Variational AEs (VAEs) introduced probabilistic constraints on latent variables, advancing anomaly detection through nuanced posterior distribution approximations8,28,29,30. However, challenges in high-dimensional data representation still impact reconstruction quality.
Generative Adversarial Networks (GANs) revolutionized data synthesis through adversarial training, significantly enhancing anomaly detection31,32,33,34. However, their tendency towards mode collapse and limitations in preserving healthy tissue are critical areas for improvement.
Hybrid Models, such as Adversarial AEs (AAEs), combine structured latent spaces of VAEs with the superior image generation of GANs16,35,36,37. However, they still face challenges in handling discrepancies in healthy regions.
Diffusion Models have revamped generative modeling by capturing complex characteristics without latent space constraints38. Within medical anomaly detection19,21, diffusion models incrementally add noise to a pathological input, obscuring anomalies up to a certain threshold before methodically reverting them to a pseudo-healthy state. However, the choice of the noise level remains an important challenge39,40.
Guided Restoration Techniques utilize context-encoding and masking strategies to enhance the accuracy of diagnostics. Incorporating shape priors derived from healthy structures27 and techniques like random masking in masked AEs (MAEs) and Patched Diffusion models (pDDPM)41,42,43,44 offer nuanced adaptability in anomaly detection.
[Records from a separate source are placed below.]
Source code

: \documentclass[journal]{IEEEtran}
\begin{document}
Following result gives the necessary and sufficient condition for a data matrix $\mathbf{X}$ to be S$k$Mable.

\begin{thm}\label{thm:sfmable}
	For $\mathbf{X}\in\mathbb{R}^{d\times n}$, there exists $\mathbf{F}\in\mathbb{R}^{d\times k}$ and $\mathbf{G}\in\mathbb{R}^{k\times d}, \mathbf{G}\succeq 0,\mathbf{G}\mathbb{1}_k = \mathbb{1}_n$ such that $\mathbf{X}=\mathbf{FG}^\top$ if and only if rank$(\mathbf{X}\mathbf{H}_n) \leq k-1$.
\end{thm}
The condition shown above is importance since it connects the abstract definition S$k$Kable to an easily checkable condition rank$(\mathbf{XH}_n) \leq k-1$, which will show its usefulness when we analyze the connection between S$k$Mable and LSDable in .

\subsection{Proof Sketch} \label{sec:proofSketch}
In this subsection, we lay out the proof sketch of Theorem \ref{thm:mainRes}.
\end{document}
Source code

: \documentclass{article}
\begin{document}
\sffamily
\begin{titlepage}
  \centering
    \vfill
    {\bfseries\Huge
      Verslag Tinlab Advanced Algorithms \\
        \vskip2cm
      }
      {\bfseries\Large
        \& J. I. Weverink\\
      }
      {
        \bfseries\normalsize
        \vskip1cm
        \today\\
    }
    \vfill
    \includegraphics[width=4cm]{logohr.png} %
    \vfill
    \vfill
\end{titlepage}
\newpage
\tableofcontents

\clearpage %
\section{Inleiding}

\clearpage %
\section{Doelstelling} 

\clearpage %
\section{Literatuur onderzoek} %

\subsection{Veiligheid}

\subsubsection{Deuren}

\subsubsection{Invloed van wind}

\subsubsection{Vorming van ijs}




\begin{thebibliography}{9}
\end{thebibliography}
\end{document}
Recent advancements include automatic masking strategies that intelligently transform only regions likely to contain anomalies, preserving the integrity of healthy tissue40,45.
Results
In our evaluation of generative AI models, we utilized normal T1-weighted brain MRI datasets, FastMRI+46 with 176 scans and 581 samples from IXI, for model training. For the evaluation phase, we focused on two key datasets: the enhanced FastMRI+ dataset, which encompasses a wide spectrum of 171 brain pathologies, and 420 subjects from the ATLAS v2.0 dataset47, known for its diverse range of stroke lesions. This strategy allowed us to rigorously test the capabilities of different models in detecting and localizing a broad array of anomalies, benchmarking their performance against the complexity and diversity of real-world brain pathologies. See Supplementary Figs. 1 and 2 for more details.
Normative learning evaluation
Our analysis primarily centered on normative representation learning, a crucial aspect for ensuring that models accurately represent healthy anatomical patterns. Figure 3 summarizes the results.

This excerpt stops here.